_Problem description_
All lines below between the line with "如果Generator内部有" and the line with "пользователи с разными", including both, must be copied exactly, and the pictures must be omitted.

_Document images with source code_
========================

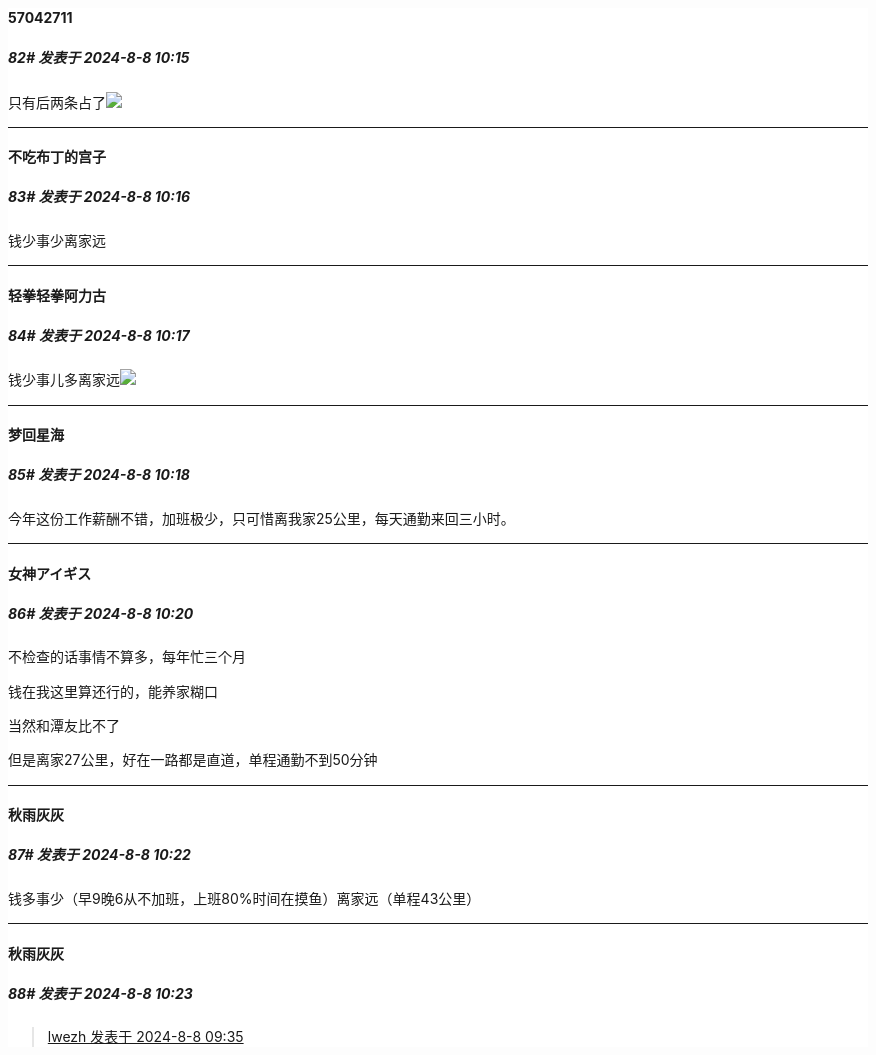 ####  57042711  
##### 82#       发表于 2024-8-8 10:15

只有后两条占了<img src="https://static.saraba1st.com/image/smiley/face2017/018.png" referrerpolicy="no-referrer">

*****

####  不吃布丁的宫子  
##### 83#       发表于 2024-8-8 10:16

钱少事少离家远

*****

####  轻拳轻拳阿力古  
##### 84#       发表于 2024-8-8 10:17

钱少事儿多离家远<img src="https://static.saraba1st.com/image/smiley/face2017/067.png" referrerpolicy="no-referrer">


*****

####  梦回星海  
##### 85#       发表于 2024-8-8 10:18

今年这份工作薪酬不错，加班极少，只可惜离我家25公里，每天通勤来回三小时。

*****

####  女神アイギス  
##### 86#       发表于 2024-8-8 10:20

不检查的话事情不算多，每年忙三个月

钱在我这里算还行的，能养家糊口

当然和潭友比不了

但是离家27公里，好在一路都是直道，单程通勤不到50分钟


*****

####  秋雨灰灰  
##### 87#       发表于 2024-8-8 10:22

钱多事少（早9晚6从不加班，上班80%时间在摸鱼）离家远（单程43公里）

*****

####  秋雨灰灰  
##### 88#       发表于 2024-8-8 10:23

<blockquote><a href="httphttps://bbs.saraba1st.com/2b/forum.php?mod=redirect&amp;goto=findpost&amp;pid=65830410&amp;ptid=2194290" target="_blank">lwezh 发表于 2024-8-8 09:35</a>
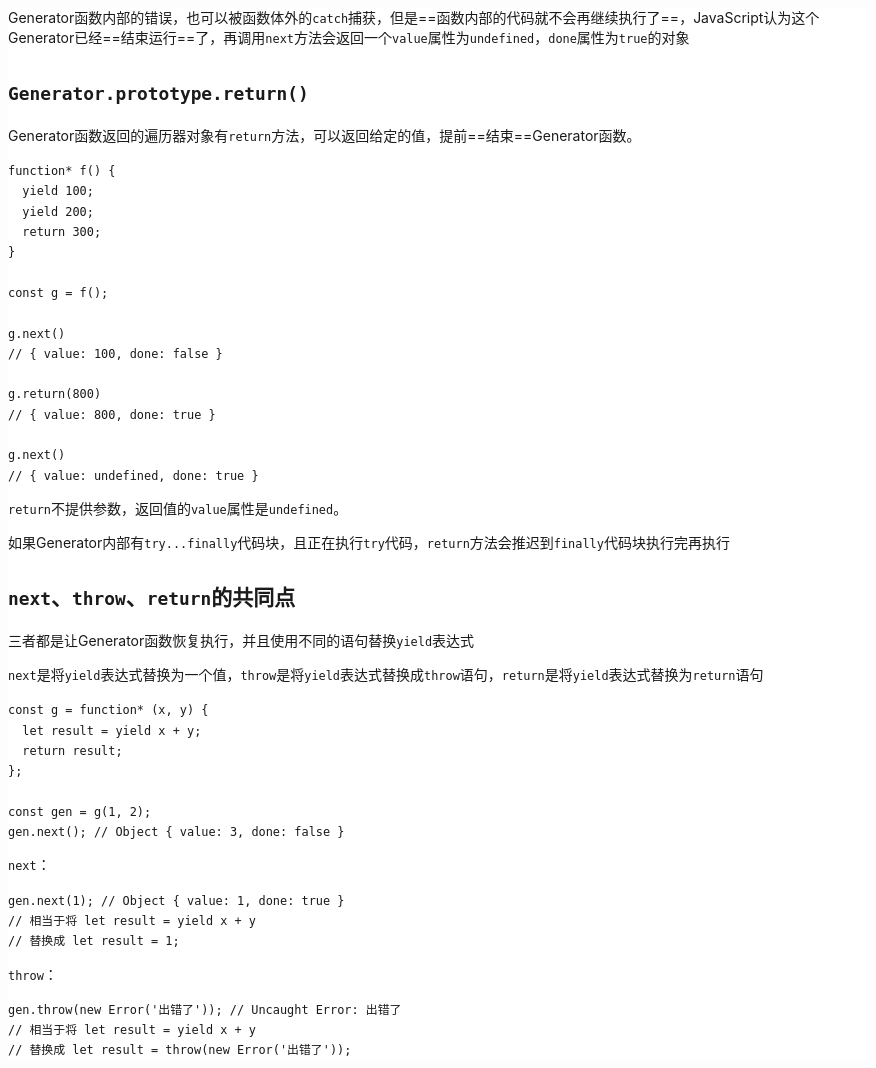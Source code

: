 Generator函数内部的错误，也可以被函数体外的`catch`捕获，但是==函数内部的代码就不会再继续执行了==，JavaScript认为这个Generator已经==结束运行==了，再调用`next`方法会返回一个`value`属性为`undefined`，`done`属性为`true`的对象
 
## `Generator.prototype.return()`

Generator函数返回的遍历器对象有`return`方法，可以返回给定的值，提前==结束==Generator函数。

```JS
function* f() {
  yield 100;
  yield 200;
  return 300;
}

const g = f();

g.next()
// { value: 100, done: false }

g.return(800)
// { value: 800, done: true }

g.next()
// { value: undefined, done: true }
```
`return`不提供参数，返回值的`value`属性是`undefined`。

如果Generator内部有`try...finally`代码块，且正在执行`try`代码，`return`方法会推迟到`finally`代码块执行完再执行
 
## `next`、`throw`、`return`的共同点

三者都是让Generator函数恢复执行，并且使用不同的语句替换`yield`表达式

`next`是将`yield`表达式替换为一个值，`throw`是将`yield`表达式替换成`throw`语句，`return`是将`yield`表达式替换为`return`语句

```JS
const g = function* (x, y) {
  let result = yield x + y;
  return result;
};

const gen = g(1, 2);
gen.next(); // Object { value: 3, done: false }
```
`next`：

```JS
gen.next(1); // Object { value: 1, done: true }
// 相当于将 let result = yield x + y
// 替换成 let result = 1;
```
`throw`：

```JS
gen.throw(new Error('出错了')); // Uncaught Error: 出错了
// 相当于将 let result = yield x + y
// 替换成 let result = throw(new Error('出错了'));
```
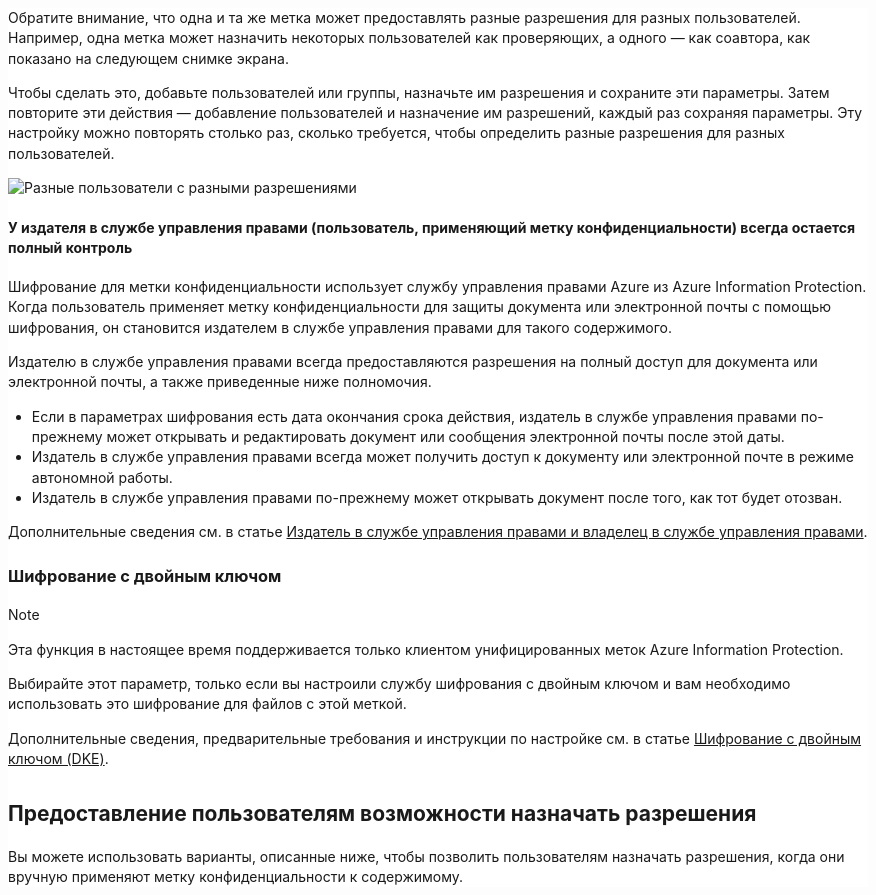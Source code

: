 Обратите внимание, что одна и та же метка может предоставлять разные разрешения для разных пользователей. Например, одна метка может назначить некоторых пользователей как проверяющих, а одного — как соавтора, как показано на следующем снимке экрана.

Чтобы сделать это, добавьте пользователей или группы, назначьте им разрешения и сохраните эти параметры. Затем повторите эти действия — добавление пользователей и назначение им разрешений, каждый раз сохраняя параметры. Эту настройку можно повторять столько раз, сколько требуется, чтобы определить разные разрешения для разных пользователей.

![Разные пользователи с разными разрешениями](../media/Sensitivity-Multiple-users-permissions.png)

#### <a name="rights-management-issuer-user-applying-the-sensitivity-label-always-has-full-control"></a>У издателя в службе управления правами (пользователь, применяющий метку конфиденциальности) всегда остается полный контроль

Шифрование для метки конфиденциальности использует службу управления правами Azure из Azure Information Protection. Когда пользователь применяет метку конфиденциальности для защиты документа или электронной почты с помощью шифрования, он становится издателем в службе управления правами для такого содержимого.

Издателю в службе управления правами всегда предоставляются разрешения на полный доступ для документа или электронной почты, а также приведенные ниже полномочия.

- Если в параметрах шифрования есть дата окончания срока действия, издатель в службе управления правами по-прежнему может открывать и редактировать документ или сообщения электронной почты после этой даты.
- Издатель в службе управления правами всегда может получить доступ к документу или электронной почте в режиме автономной работы.
- Издатель в службе управления правами по-прежнему может открывать документ после того, как тот будет отозван.

Дополнительные сведения см. в статье [Издатель в службе управления правами и владелец в службе управления правами](https://docs.microsoft.com/azure/information-protection/configure-usage-rights#rights-management-issuer-and-rights-management-owner).

### <a name="double-key-encryption"></a>Шифрование с двойным ключом

> [!NOTE]
> Эта функция в настоящее время поддерживается только клиентом унифицированных меток Azure Information Protection.

Выбирайте этот параметр, только если вы настроили службу шифрования с двойным ключом и вам необходимо использовать это шифрование для файлов с этой меткой.

Дополнительные сведения, предварительные требования и инструкции по настройке см. в статье [Шифрование с двойным ключом (DKE)](double-key-encryption.md).

## <a name="let-users-assign-permissions"></a>Предоставление пользователям возможности назначать разрешения

Вы можете использовать варианты, описанные ниже, чтобы позволить пользователям назначать разрешения, когда они вручную применяют метку конфиденциальности к содержимому.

========================

_Answer space_
如果Generator内部有`try...finally`代码块，且正在执行`try`代码，`return`方法会推迟到`finally`代码块执行完再执行
 
## `next`、`throw`、`return`的共同点

三者都是让Generator函数恢复执行，并且使用不同的语句替换`yield`表达式

`next`是将`yield`表达式替换为一个值，`throw`是将`yield`表达式替换成`throw`语句，`return`是将`yield`表达式替换为`return`语句

```JS
const g = function* (x, y) {
  let result = yield x + y;
  return result;
};

const gen = g(1, 2);
gen.next(); // Object { value: 3, done: false }
```
`next`：

```JS
gen.next(1); // Object { value: 1, done: true }
// 相当于将 let result = yield x + y
// 替换成 let result = 1;
```
`throw`：

```JS
gen.throw(new Error('出错了')); // Uncaught Error: 出错了
// 相当于将 let result = yield x + y
// 替换成 let result = throw(new Error('出错了'));
```
Source code

: Обратите внимание, что одна и та же метка может предоставлять разные разрешения для разных пользователей. Например, одна метка может назначить некоторых пользователей как проверяющих, а одного — как соавтора, как показано на следующем снимке экрана.

Чтобы сделать это, добавьте пользователей или группы, назначьте им разрешения и сохраните эти параметры. Затем повторите эти действия — добавление пользователей и назначение им разрешений, каждый раз сохраняя параметры. Эту настройку можно повторять столько раз, сколько требуется, чтобы определить разные разрешения для разных пользователей.

![Разные пользователи с разными разрешениями](../media/Sensitivity-Multiple-users-permissions.png)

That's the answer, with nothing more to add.